:: TASK GOAL ::
Give a verbatim repeat of the lines that run from the line containing "way, there are" to the end of the data below.

[Dataset entries]
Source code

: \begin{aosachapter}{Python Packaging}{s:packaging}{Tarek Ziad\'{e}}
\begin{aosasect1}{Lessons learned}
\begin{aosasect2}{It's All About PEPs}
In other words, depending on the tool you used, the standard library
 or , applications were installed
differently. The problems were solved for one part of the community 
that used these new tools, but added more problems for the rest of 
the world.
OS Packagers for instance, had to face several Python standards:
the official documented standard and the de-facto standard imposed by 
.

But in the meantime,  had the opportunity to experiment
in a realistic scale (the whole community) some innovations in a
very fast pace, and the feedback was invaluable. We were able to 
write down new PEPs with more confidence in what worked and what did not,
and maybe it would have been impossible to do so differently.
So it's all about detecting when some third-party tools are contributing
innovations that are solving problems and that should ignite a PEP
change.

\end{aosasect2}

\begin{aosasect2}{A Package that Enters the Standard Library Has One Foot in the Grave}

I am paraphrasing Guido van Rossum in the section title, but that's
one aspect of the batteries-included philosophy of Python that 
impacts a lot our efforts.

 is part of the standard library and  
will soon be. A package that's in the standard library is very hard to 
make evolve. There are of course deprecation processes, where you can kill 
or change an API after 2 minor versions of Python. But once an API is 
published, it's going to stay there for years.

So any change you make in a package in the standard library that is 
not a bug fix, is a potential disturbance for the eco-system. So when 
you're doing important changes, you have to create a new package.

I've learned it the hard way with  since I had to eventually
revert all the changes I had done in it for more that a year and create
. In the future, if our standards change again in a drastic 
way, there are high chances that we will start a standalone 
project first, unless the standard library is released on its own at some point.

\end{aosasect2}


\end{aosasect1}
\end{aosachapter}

:: EXPECTED OUTPUT ::
way, there are high chances that we will start a standalone 
project first, unless the standard library is released on its own at some point.

\end{aosasect2}


\end{aosasect1}
\end{aosachapter}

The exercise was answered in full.